What's the mole ratio of xCuSO4* xH20? (See The Whole Question)?

Question

From CuSO4*H20, The first weight was 1.57g, when heated, .57g of Suso4 was Left, How many Moles of Water(H20) was Lost?

1g/18g of H2O=.0556g/mol
.57g/(63.55*32.07*16*4) -->> .57/ 130435.104= 4.3699x10^-6

So now we divide both of them by teh lowest mole which for this equation is .0556g, right? But is the CuSO4 right? (The Mole)

Can someone check and answer this? Thank You!

Answer 1

"1g/18g of H2O=.0556g/mol
.57g/(63.55*32.07*16*4) -->> .57/ 130435.104= 4.3699x10^-6"

emm, I dont really understand what u'r trying to do here, molar mass of CuSO4 should be calculate this way:

M[CuSO4] = M[Cu] + M [S] + 4*M[O], not M[Cu]* M [S]*4*M[O].

ANY molar mass has the unit of g mol^-1, not g. If you divide 1g by 18g, u will have a UNITLESS number.

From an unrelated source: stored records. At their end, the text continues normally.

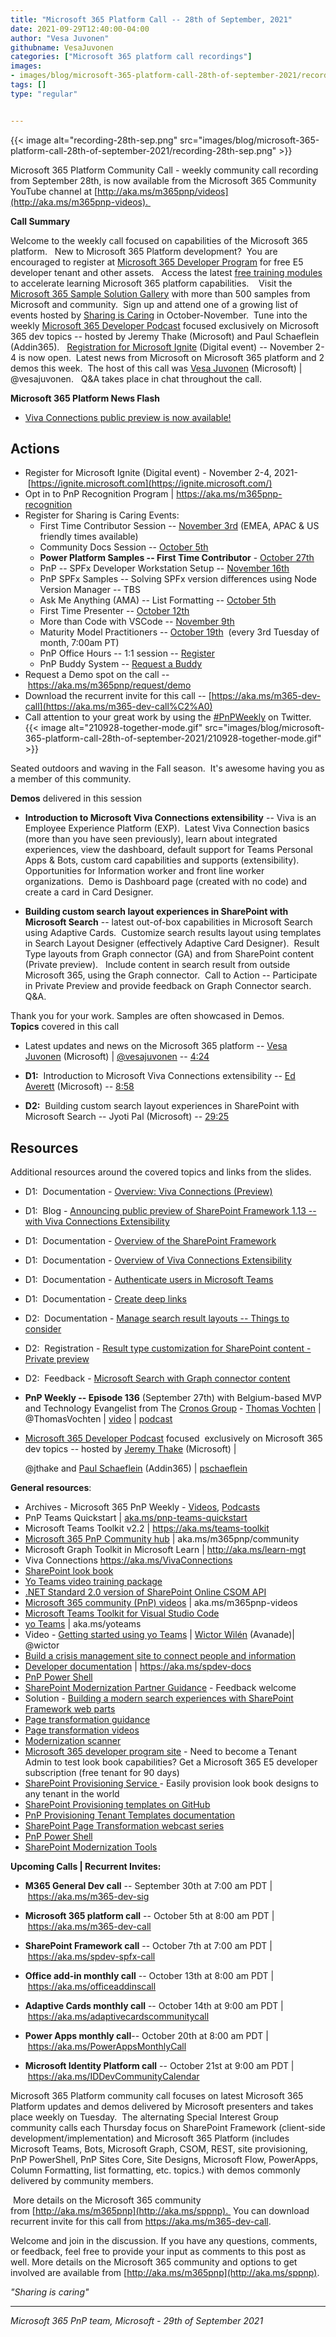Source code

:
 ```yaml
---
title: "Microsoft 365 Platform Call -- 28th of September, 2021"
date: 2021-09-29T12:40:00-04:00
author: "Vesa Juvonen"
githubname: VesaJuvonen
categories: ["Microsoft 365 platform call recordings"]
images:
- images/blog/microsoft-365-platform-call-28th-of-september-2021/recording-28th-sep.png
tags: []
type: "regular"


---
```


{{< image alt="recording-28th-sep.png" src="images/blog/microsoft-365-platform-call-28th-of-september-2021/recording-28th-sep.png" >}}

Microsoft 365 Platform Community Call - weekly community call recording
from September 28th, is now available from the Microsoft 365 Community
YouTube channel
at [http://aka.ms/m365pnp/videos](http://aka.ms/m365pnp-videos). 



**Call Summary**

Welcome to the weekly call focused on capabilities of the Microsoft 365
platform.   New to Microsoft 365 Platform development?  You are
encouraged to register at [Microsoft 365 Developer
Program](https://aka.ms/m365/devprogram) for free E5 developer tenant
and other assets.   Access the latest [free training
modules](https://aka.ms/m365/dev/learn) to accelerate learning Microsoft
365 platform capabilities.    Visit the [Microsoft 365 Sample Solution
Gallery](https://aka.ms/m365/samples) with more than 500 samples from
Microsoft and community.  Sign up and attend one of a growing list of
events hosted by [Sharing is
Caring](https://pnp.github.io/sharing-is-caring/) in October-November. 
Tune into the weekly [Microsoft 365 Developer
Podcast](https://m365devpodcast.com) focused exclusively on Microsoft
365 dev topics -- hosted by Jeremy Thake (Microsoft) and Paul Schaeflein
(Addin365).   [Registration for Microsoft
Ignite](https://ignite.microsoft.com) (Digital event) -- November 2-4 is
now open.  Latest news from Microsoft on Microsoft 365 platform and 2
demos this week.  The host of this call was [Vesa
Juvonen](http://twitter.com/vesajuvonen) (Microsoft) | \@vesajuvonen.
  Q&A takes place in chat throughout the call.

**Microsoft 365 Platform News Flash**

-   [Viva Connections public preview is now
    available!](https://techcommunity.microsoft.com/t5/microsoft-viva-blog/viva-connections-public-preview-is-now-available/ba-p/2768541)

## Actions


-   Register for Microsoft Ignite (Digital event) - November 2-4,
    2021- [https://ignite.microsoft.com](https://ignite.microsoft.com/)
-   Opt in to PnP Recognition Program |
    <https://aka.ms/m365pnp-recognition>
-   Register for Sharing is Caring Events:
    -   First Time Contributor Session -- [November
        3rd](https://forms.office.com/Pages/ResponsePage.aspx?id=KtIy2vgLW0SOgZbwvQuRaXDXyCl9DkBHq4A2OG7uLpdUREZVRDVYUUJLT1VNRDM4SjhGMlpUNzBORy4u)
        (EMEA, APAC & US friendly times available)
    -   Community Docs Session -- [October
        5th](https://forms.office.com/Pages/ResponsePage.aspx?id=KtIy2vgLW0SOgZbwvQuRaXDXyCl9DkBHq4A2OG7uLpdUOUdFR0U1STdGS0lXUDA2Sk1YSE1WMEtHSy4u) 
    -   **Power Platform Samples -- First Time Contributor** - [October
        27th](https://forms.office.com/pages/responsepage.aspx?id=KtIy2vgLW0SOgZbwvQuRaXDXyCl9DkBHq4A2OG7uLpdUMTFJWFFGVUxBNUFZQjZWRUdaOE5BMFkwNS4u)
    -   PnP -- SPFx Developer Workstation Setup -- [November
        16th](https://forms.office.com/Pages/ResponsePage.aspx?id=KtIy2vgLW0SOgZbwvQuRaXDXyCl9DkBHq4A2OG7uLpdUM0xJTFJZN01MWlZQVFc3UjgxRUxQQkhDSS4u)
    -   PnP SPFx Samples -- Solving SPFx version differences using Node
        Version Manager -- TBS 
    -   Ask Me Anything (AMA) -- List Formatting -- [October
        5th](https://forms.office.com/Pages/ResponsePage.aspx?id=KtIy2vgLW0SOgZbwvQuRaXDXyCl9DkBHq4A2OG7uLpdUNTVHSFFMRDdDSjA0MklUSUtTQ0IxMFpPNS4u)
    -   First Time Presenter -- [October
        12th](https://forms.office.com/Pages/ResponsePage.aspx?id=KtIy2vgLW0SOgZbwvQuRaXDXyCl9DkBHq4A2OG7uLpdUNDJOOU5JREc2TUhCVzNGTTJFUldSUUNUSy4u)
    -   More than Code with VSCode -- [November
        9th](https://forms.office.com/Pages/ResponsePage.aspx?id=KtIy2vgLW0SOgZbwvQuRaXDXyCl9DkBHq4A2OG7uLpdURFZPM00xREdYMzVIOEJCWUhWRzBVMlRJWS4u)
          
    -   Maturity Model Practitioners -- [October
        19th](https://forms.office.com/Pages/ResponsePage.aspx?id=KtIy2vgLW0SOgZbwvQuRaXDXyCl9DkBHq4A2OG7uLpdUODY3NVRFQ0E4SFg5WlI1TU83WFJQRklZSy4u) 
        (every 3rd Tuesday of month, 7:00am PT)
    -   PnP Office Hours -- 1:1 session --
        [Register](https://outlook.office365.com/owa/calendar/PnPSharingisCaring@warner.digital/bookings/)
    -   PnP Buddy System -- [Request a
        Buddy](https://forms.office.com/Pages/ResponsePage.aspx?id=KtIy2vgLW0SOgZbwvQuRaXDXyCl9DkBHq4A2OG7uLpdUMjRRUVg4NElZUUJLTEY1TVVSVDJFRFpLRS4u)
-   Request a Demo spot on the
    call -- <https://aka.ms/m365pnp/request/demo>
-   Download the recurrent invite for this call
    -- [https://aka.ms/m365-dev-call](https://aka.ms/m365-dev-call%C2%A0)
-   Call attention to your great work by using
    the [#PnPWeekly](https://twitter.com/hashtag/PnPWeekly?src=hashtag_click) on
    Twitter.
{{< image alt="210928-together-mode.gif" src="images/blog/microsoft-365-platform-call-28th-of-september-2021/210928-together-mode.gif" >}}

Seated outdoors and waving in the Fall season.  It's awesome having you
as a member of this community.    

**Demos** delivered in this session

-   **Introduction to Microsoft Viva Connections extensibility** -- Viva
    is an Employee Experience Platform (EXP).  Latest Viva Connection
    basics (more than you have seen previously), learn about integrated
    experiences, view the dashboard, default support for Teams Personal
    Apps & Bots, custom card capabilities and supports (extensibility). 
    Opportunities for Information worker and front line worker
    organizations.  Demo is Dashboard page (created with no code) and
    create a card in Card Designer.    

-   **Building custom search layout experiences in SharePoint with
    Microsoft Search** -- latest out-of-box capabilities in Microsoft
    Search using Adaptive Cards.  Customize search results layout using
    templates in Search Layout Designer (effectively Adaptive Card
    Designer).  Result Type layouts from Graph connector (GA) and from
    SharePoint content (Private preview).   Include content in search
    result from outside Microsoft 365, using the Graph connector.  Call
    to Action -- Participate in Private Preview and provide feedback on
    Graph Connector search.  Q&A.  

Thank you for your work. Samples are often showcased in Demos.
**Topics** covered in this call

-   Latest updates and news on the Microsoft 365 platform -- [Vesa
    Juvonen](http://twitter.com/vesajuvonen) (Microsoft)
    | [\@vesajuvonen](https://twitter.com/vesajuvonen%20) --
    [4:24](https://youtu.be/MqGuY5V_0sQ?t=424)

-   **D1:**  Introduction to Microsoft Viva Connections extensibility --
    [Ed Averett](http://twitter.com/Ed_Averett) (Microsoft) --
    [8:58](https://youtu.be/MqGuY5V_0sQ?t=538)

-   **D2:**  Building custom search layout experiences in SharePoint
    with Microsoft Search -- Jyoti Pal (Microsoft) --
    [29:25](https://youtu.be/MqGuY5V_0sQ?t=1765)



## Resources

Additional resources around the covered topics and links from the
slides.

-   D1:  Documentation - [Overview: Viva Connections
    (Preview)](https://docs.microsoft.com/sharepoint/viva-connections-overview) 

-   D1:  Blog - [Announcing public preview of SharePoint Framework 1.13
    -- with Viva Connections
    Extensibility](https://developer.microsoft.com/microsoft-365/blogs/announcing-public-preview-of-sharepoint-framework-1-13-with-viva-connections-extensibility/) 

-   D1:  Documentation - [Overview of the SharePoint
    Framework](https://docs.microsoft.com/sharepoint/dev/spfx/sharepoint-framework-overview) 

-   D1:  Documentation - [Overview of Viva Connections
    Extensibility](https://docs.microsoft.com/sharepoint/dev/spfx/viva/overview-viva-connections) 

-   D1:  Documentation - [Authenticate users in Microsoft
    Teams](https://docs.microsoft.com/microsoftteams/platform/concepts/authentication/authentication) 

-   D1:  Documentation - [Create deep
    links](https://docs.microsoft.com/microsoftteams/platform/concepts/build-and-test/deep-links)
     

-   D2:  Documentation - [Manage search result layouts -- Things to
    consider](https://docs.microsoft.com/microsoftsearch/customize-results-layout#things-to-consider)

-   D2:  Registration - [Result type customization for SharePoint
    content - Private
    preview](https://forms.office.com/pages/responsepage.aspx?id=v4j5cvGGr0GRqy180BHbR8nqJf6ES3hDhRqlBSV6zvhUOURaTklCUUJRMUxCMVE2UTgxS1hVWVhCNyQlQCN0PWcu) 

-   D2:  Feedback - [Microsoft Search with Graph connector
    content](https://forms.office.com/Pages/ResponsePage.aspx?id=v4j5cvGGr0GRqy180BHbR8nqJf6ES3hDhRqlBSV6zvhURTFGOVZZMFVLMTlTUkFFT01QT09UTDdGUSQlQCN0PWcu) 

-   **PnP Weekly -- Episode 136** (September 27th) with Belgium-based
    MVP and Technology Evangelist from The [Cronos
    Group](https://cronos-groep.be/en/) - [Thomas
    Vochten](https://twitter.com/ThomasVochten) | \@ThomasVochten
    | [video](https://techcommunity.microsoft.com/t5/microsoft-365-pnp-blog/microsoft-365-pnp-weekly-episode-136-thomas-vochten-the-cronos/ba-p/2789135) | [podcast](https://pnpweekly.podbean.com/e/microsoft-365-pnp-weekly-episode-136-%e2%80%93-27nd-of-september-2021/)

-   [Microsoft 365 Developer
    Podcast](https://m365devpodcast.com/) focused  exclusively on
    Microsoft 365 dev topics -- hosted by [Jeremy
    Thake](http://twitter.com/jthake) (Microsoft) |

    \@jthake and [Paul
    Schaeflein](http://twitter.com/paulschaeflein) (Addin365)
    | [pschaeflein](https://github.com/pschaeflein)

**General resources**:

-   Archives - Microsoft 365 PnP Weekly
    - [Videos](https://www.youtube.com/playlist?list=PLR9nK3mnD-OVYI-St_CBiFfuL4CZbBpkC), [Podcasts](https://pnpweekly.podbean.com/)  
-   PnP Teams Quickstart
    | [aka.ms/pnp-teams-quickstart](https://aka.ms/pnp-teams-quickstart)
-   Microsoft Teams Toolkit v2.2 | <https://aka.ms/teams-toolkit>
-   [Microsoft 365 PnP Community
    hub](https://techcommunity.microsoft.com/t5/microsoft-365-pnp/ct-p/Microsoft365PnP) |
    aka.ms/m365pnp/community 
-   Microsoft Graph Toolkit in Microsoft Learn
    | <http://aka.ms/learn-mgt>
-   Viva Connections <https://aka.ms/VivaConnections>
-   [SharePoint look
    book](https://lookbook.microsoft.com/?WT.mc_id=m365-24198-cxa)
-   [Yo Teams video training package](http://aka.ms/yoteams-training)
-   [.NET Standard 2.0 version of SharePoint Online CSOM
    API](https://developer.microsoft.com/microsoft-365/blogs/net-standard-version-of-sharepoint-online-csom-apis?WT.mc_id=m365-24198-cxa)
-   [Microsoft 365 community (PnP)
    videos](http://aka.ms/m365pnp-videos) | aka.ms/m365pnp-videos
-   [Microsoft Teams Toolkit for Visual Studio
    Code](https://marketplace.visualstudio.com/items?itemName=TeamsDevApp.ms-teams-vscode-extension)
-   [yo Teams](http://aka.ms/yoteams) | aka.ms/yoteams
-   Video - [Getting started using yo
    Teams](https://youtu.be/w0OrFkzNC10) | [Wictor
    Wilén](https://twitter.com/wictor) (Avanade)| \@wictor
-   [Build a crisis management site to connect people and
    information](https://techcommunity.microsoft.com/t5/microsoft-sharepoint-blog/build-a-crisis-management-site-to-connect-people-and-information/ba-p/1216791?WT.mc_id=m365-24198-cxa)
-   [Developer
    documentation](http://aka.ms/spdev-docs) | <https://aka.ms/spdev-docs>
-   [PnP Power Shell](https://aka.ms/sppnp-powershell)
-   [SharePoint Modernization Partner
    Guidance](http://aka.ms/sppnp-modernization-partnerguidance) -
    Feedback welcome
-   Solution - [Building a modern search experiences with SharePoint
    Framework web parts](https://aka.ms/pnp-modern-search)
-   [Page transformation
    guidance](https://aka.ms/sppnp-pagetransformation)
-   [Page transformation
    videos](https://aka.ms/sppnp-pagetransformationvideos)
-   [Modernization scanner](https://aka.ms/sppnp-modernizationscanner)
-   [Microsoft 365 developer program
    site](https://developer.microsoft.com/office/dev-program?WT.mc_id=m365-24198-cxa) -
    Need to become a Tenant Admin to test look book capabilities? Get a
    Microsoft 365 E5 developer subscription (free tenant for 90 days)
-   [SharePoint Provisioning
    Service ](https://provisioning.sharepointpnp.com/)- Easily provision
    look book designs to any tenant in the world
-   [SharePoint Provisioning templates on
    GitHub](https://github.com/SharePoint/sp-dev-provisioning-templates)
-   [PnP Provisioning Tenant Templates
    documentation](https://docs.microsoft.com/sharepoint/dev/solution-guidance/pnp-provisioning-tenant-templates?WT.mc_id=m365-24198-cxa)
-   [SharePoint Page Transformation webcast
    series](https://developer.microsoft.com/sharepoint/blogs/sharepoint-page-transformation-webcast-series?WT.mc_id=m365-24198-cxa)
-   [PnP Power Shell](https://aka.ms/sppnp-powershell)
-   [SharePoint Modernization
    Tools](https://github.com/SharePoint/sp-dev-modernization/tree/dev/Tools)

**Upcoming Calls | Recurrent Invites:**


-   **M365 General Dev call** -- September 30th at 7:00 am PDT
    | <https://aka.ms/m365-dev-sig>
-   **Microsoft 365 platform call** -- October 5th at 8:00 am PDT
    | <https://aka.ms/m365-dev-call>
-   **SharePoint Framework call** -- October 7th at 7:00 am PDT
    | <https://aka.ms/spdev-spfx-call>
-   **Office add-in monthly call** -- October 13th at 8:00 am PDT
    | <https://aka.ms/officeaddinscall>
-   **Adaptive Cards monthly call** -- October 14th at 9:00 am PDT
| <https://aka.ms/adaptivecardscommunitycall>

-   **Power Apps monthly call**-- October 20th at 8:00 am PDT
    | <https://aka.ms/PowerAppsMonthlyCall>
-   **Microsoft Identity Platform call** -- October 21st at 9:00 am
    PDT | <https://aka.ms/IDDevCommunityCalendar>

Microsoft 365 Platform community call focuses on latest Microsoft 365
Platform updates and demos delivered by Microsoft presenters and takes
place weekly on Tuesday.  The alternating Special Interest Group
community calls each Thursday focus on SharePoint Framework (client-side
development/implementation) and Microsoft 365 Platform (includes
Microsoft Teams, Bots, Microsoft Graph, CSOM, REST, site provisioning,
PnP PowerShell, PnP Sites Core, Site Designs, Microsoft Flow, PowerApps,
Column Formatting, list formatting, etc. topics.) with demos commonly
delivered by community members. 

 More details on the Microsoft 365
community from [http://aka.ms/m365pnp](http://aka.ms/sppnp). 
You can download recurrent invite for this call
from <https://aka.ms/m365-dev-call>.  

Welcome and join in the
discussion. If you have any questions, comments, or feedback, feel free
to provide your input as comments to this post as well. More details on
the Microsoft 365 community and options to get involved are available
from [http://aka.ms/m365pnp](http://aka.ms/sppnp).


*"Sharing is caring"*

------------------------------------------------------------------------

*Microsoft 365 PnP team, Microsoft - 29th of September 2021*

"So now we divide both of them by teh lowest mole which for this equation is .0556g, right? But is the CuSO4 right? (The Mole)"

it should be 0.0556 mol, not 0556g. No, it's the mole of water lost.

This is what u should do.

find out the MOLAR MASS [unit g/mol] of CuSO4 and H2O [CuSO4 should be around 160 g/mol, H2O should be around 18 g/mol]

then, find out the MOLE of CuSO4 and H2O in the compound by dividing the mass of CuSO4/ H2O by their molar mass.

Then divide the mole of H2O in the compound by the mole of CuSO4 in the compound, find out ur ratio.

the ratio turns out to be 15.6, a very strange number in my point of view [not an integer, and it's a little bit large for this compound]

Answer 2

I looked at your math, and it looks like you are multiplying instead adding up the individual elements in CUSO4 in order to get the formula weight. CuSO4 formula weight would be 63.55 + 32.07 + 4*16.0 = 159.62 . Thus if you have 0.57 g. of the residue left, you would have 0.00357 moles of CuSO4. The ratio of water to CuSO4 would come out as 15.57, which I think is too high and is not an integer. There may be experimental error to consider, though. I hope that helped!